- DATASET RECORDS
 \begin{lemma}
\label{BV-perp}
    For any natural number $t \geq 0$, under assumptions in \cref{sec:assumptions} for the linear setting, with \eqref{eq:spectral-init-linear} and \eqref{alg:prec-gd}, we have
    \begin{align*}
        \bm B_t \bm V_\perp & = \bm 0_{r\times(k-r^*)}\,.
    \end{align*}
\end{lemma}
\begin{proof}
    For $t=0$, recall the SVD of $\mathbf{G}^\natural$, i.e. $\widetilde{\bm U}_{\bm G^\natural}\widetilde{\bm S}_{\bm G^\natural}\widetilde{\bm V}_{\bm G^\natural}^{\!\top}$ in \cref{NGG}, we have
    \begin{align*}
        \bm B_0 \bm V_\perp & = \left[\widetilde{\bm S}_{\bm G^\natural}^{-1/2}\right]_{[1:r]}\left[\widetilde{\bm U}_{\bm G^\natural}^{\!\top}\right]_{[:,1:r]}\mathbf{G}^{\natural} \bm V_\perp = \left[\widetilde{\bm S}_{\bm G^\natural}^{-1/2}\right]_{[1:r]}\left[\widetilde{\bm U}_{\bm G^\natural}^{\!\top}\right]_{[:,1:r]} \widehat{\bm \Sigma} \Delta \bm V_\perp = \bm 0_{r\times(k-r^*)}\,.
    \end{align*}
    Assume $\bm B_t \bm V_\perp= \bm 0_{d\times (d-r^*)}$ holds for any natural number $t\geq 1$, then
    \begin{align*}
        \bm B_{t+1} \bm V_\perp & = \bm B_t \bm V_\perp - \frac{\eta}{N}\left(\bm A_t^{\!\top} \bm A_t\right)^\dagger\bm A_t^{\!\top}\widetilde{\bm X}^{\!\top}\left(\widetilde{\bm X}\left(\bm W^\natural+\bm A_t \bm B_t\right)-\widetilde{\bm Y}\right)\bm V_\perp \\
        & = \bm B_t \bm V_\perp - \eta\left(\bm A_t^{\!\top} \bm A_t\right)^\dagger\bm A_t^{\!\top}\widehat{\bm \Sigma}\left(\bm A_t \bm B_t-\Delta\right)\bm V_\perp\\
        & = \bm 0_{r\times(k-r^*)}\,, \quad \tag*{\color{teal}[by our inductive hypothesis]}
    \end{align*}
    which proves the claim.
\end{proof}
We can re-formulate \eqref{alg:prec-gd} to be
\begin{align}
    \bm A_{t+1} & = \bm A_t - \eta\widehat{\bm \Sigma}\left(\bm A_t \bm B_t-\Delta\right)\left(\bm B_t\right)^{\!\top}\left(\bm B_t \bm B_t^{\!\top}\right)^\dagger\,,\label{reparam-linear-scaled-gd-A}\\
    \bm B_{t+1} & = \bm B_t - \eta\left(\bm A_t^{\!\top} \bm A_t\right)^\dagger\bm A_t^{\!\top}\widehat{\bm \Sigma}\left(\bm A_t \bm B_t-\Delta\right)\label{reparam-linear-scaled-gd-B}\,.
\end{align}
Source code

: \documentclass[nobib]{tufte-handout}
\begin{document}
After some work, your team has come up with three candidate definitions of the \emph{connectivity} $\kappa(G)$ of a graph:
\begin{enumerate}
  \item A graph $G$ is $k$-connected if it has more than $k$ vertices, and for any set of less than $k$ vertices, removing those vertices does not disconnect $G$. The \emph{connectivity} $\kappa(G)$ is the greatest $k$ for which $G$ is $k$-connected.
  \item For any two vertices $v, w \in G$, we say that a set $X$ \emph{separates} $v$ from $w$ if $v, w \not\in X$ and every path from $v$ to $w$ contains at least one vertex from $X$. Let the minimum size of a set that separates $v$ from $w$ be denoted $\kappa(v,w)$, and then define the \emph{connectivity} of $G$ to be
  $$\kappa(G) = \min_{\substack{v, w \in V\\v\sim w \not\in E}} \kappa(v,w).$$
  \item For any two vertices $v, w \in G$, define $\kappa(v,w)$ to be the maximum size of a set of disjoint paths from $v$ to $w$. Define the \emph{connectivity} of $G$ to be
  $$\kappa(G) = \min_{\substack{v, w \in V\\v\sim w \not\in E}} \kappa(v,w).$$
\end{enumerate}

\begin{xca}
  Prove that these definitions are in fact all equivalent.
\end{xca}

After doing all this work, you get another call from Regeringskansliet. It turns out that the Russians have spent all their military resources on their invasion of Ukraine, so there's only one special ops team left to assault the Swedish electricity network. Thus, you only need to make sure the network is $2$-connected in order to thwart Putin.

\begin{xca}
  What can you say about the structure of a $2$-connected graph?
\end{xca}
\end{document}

- ACTION ITEM
Restate word for word the lines in the material above from the one with "A_t \bm B_t-\Delta\right)\bm V_\perp\\" to the one with "which $G$ is $k$-connected."; both of those lines count, and nothing else does.

- ANSWER BOX
        & = \bm B_t \bm V_\perp - \eta\left(\bm A_t^{\!\top} \bm A_t\right)^\dagger\bm A_t^{\!\top}\widehat{\bm \Sigma}\left(\bm A_t \bm B_t-\Delta\right)\bm V_\perp\\
        & = \bm 0_{r\times(k-r^*)}\,, \quad \tag*{\color{teal}[by our inductive hypothesis]}
    \end{align*}
    which proves the claim.
\end{proof}
We can re-formulate \eqref{alg:prec-gd} to be
\begin{align}
    \bm A_{t+1} & = \bm A_t - \eta\widehat{\bm \Sigma}\left(\bm A_t \bm B_t-\Delta\right)\left(\bm B_t\right)^{\!\top}\left(\bm B_t \bm B_t^{\!\top}\right)^\dagger\,,\label{reparam-linear-scaled-gd-A}\\
    \bm B_{t+1} & = \bm B_t - \eta\left(\bm A_t^{\!\top} \bm A_t\right)^\dagger\bm A_t^{\!\top}\widehat{\bm \Sigma}\left(\bm A_t \bm B_t-\Delta\right)\label{reparam-linear-scaled-gd-B}\,.
\end{align}
Source code

: \documentclass[nobib]{tufte-handout}
\begin{document}
After some work, your team has come up with three candidate definitions of the \emph{connectivity} $\kappa(G)$ of a graph:
\begin{enumerate}
  \item A graph $G$ is $k$-connected if it has more than $k$ vertices, and for any set of less than $k$ vertices, removing those vertices does not disconnect $G$. The \emph{connectivity} $\kappa(G)$ is the greatest $k$ for which $G$ is $k$-connected.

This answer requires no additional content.